The biggest challenge for Vaulet from a NBA perspective, aside from the jump in quality of competition, will be developing the jump shooting ability necessary to exploit his other tools. Attempting only 1.4 3-pointers per 40 minutes pace adjusted, Vaulet looks comfortable at times shooting the ball from the perimeter, but his mechanics waver and aren't ideal to begin with, as he flings the ball violently from a low vantage point and very little touch, which resulted in his poor 2-20 shooting from beyond the international 3-point line this season, and his 67% free throw percentage. He'll absolutely have to improve significantly as a shooter if he wants to become a more reliable offensive threat, but has never been considered very effective from beyond the arc, hitting just 4/28 attempts in FIBA competition over the years, while hitting 62.5% of his free throw attempts. Needless to say, the list of 6-6 players who aren't threats from beyond the arc is dwindling by the day in today's NBA, so any potential Vaulet has revolves heavily around his ability to refine his stroke and become a reliable 3-point shooter.

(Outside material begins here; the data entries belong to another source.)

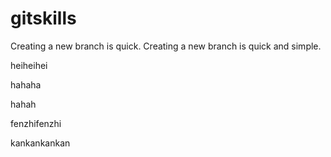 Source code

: # gitskills
Creating a new branch is quick.
Creating a new branch is quick and simple.

heiheihei

hahaha

hahah


fenzhifenzhi


kankankankan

Defensively, Vaulet's lateral quickness and competitiveness allow him to deny dribble penetration fairly effectively. He loses his balance and gets hung up on screens at times defending the perimeter, but seems to have the tools to improve on this end in time. Susceptible to stronger players in the post as his physical strength is a limiting factor as well, continuing to mature physically will be important for him in reaching his full potential as a defender.
Should Vaulet indeed get drafted, he'll be the first Argentine to hear his name called since Carlos Delfino in 2003 and the first player picked directly from the Argentinian League since 7'7 400+ pound center Jorge Giant Gonzalez. Gonzalez was drafted by the Hawks before then owner Ted Turner offered him a position with his other sports venture the World Championship Wrestling. Fellow countryman Hernan Montenegro was also picked in that 1988 Draft, just three spots later. Aside from Bruno Caboclo a year ago, few players in recent memory have faced as steep of a rise in quality of competition as the one Vaulet would face making the leap to the NBA from Liga A. Despite that, Vaulet's tools are intriguing, even if he's a long ways away from being a contributor.

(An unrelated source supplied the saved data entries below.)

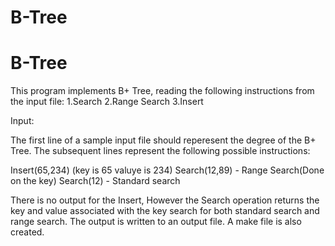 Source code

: # B-Tree
# B-Tree
This program implements B+ Tree, reading the following instructions from the input file:
1.Search 
2.Range Search
3.Insert

Input:

The first line of a sample input file should reperesent the degree of the B+ Tree.
The subsequent lines represent the following possible instructions:

Insert(65,234) (key is 65   valuye is 234)
Search(12,89) - Range Search(Done on the key)
Search(12)  - Standard search

There is no output for the Insert, However the Search operation returns the key and value associated with the key search for both standard search and range search. The output is written to an output file. A make file is also created.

With this year's crop of international prospects being more shallow than usual, it would not be surprising if Vaulet did indeed have a promise from a patient team interested in investing in his upside. Many have speculated that that team is the San Antonio Spurs, who enjoy a close relationship with Vaulet's team in Bahia Blanca, Manu Ginobili's hometown. Ginobili's older brother Sebastian coaches Vaulet there at the club level, and is also the head coach of the Argentinean U19 National Team (where he's currently shut down to an ankle injury but will reportedly start playing right after the draft). Vaulet's youth, combined with his physical tools, activity level and feel for the game could make him a decent bet for a team drafting in the 50s, as the track record of those picks is so poor there is really nothing to lose on rolling the dice on his future development.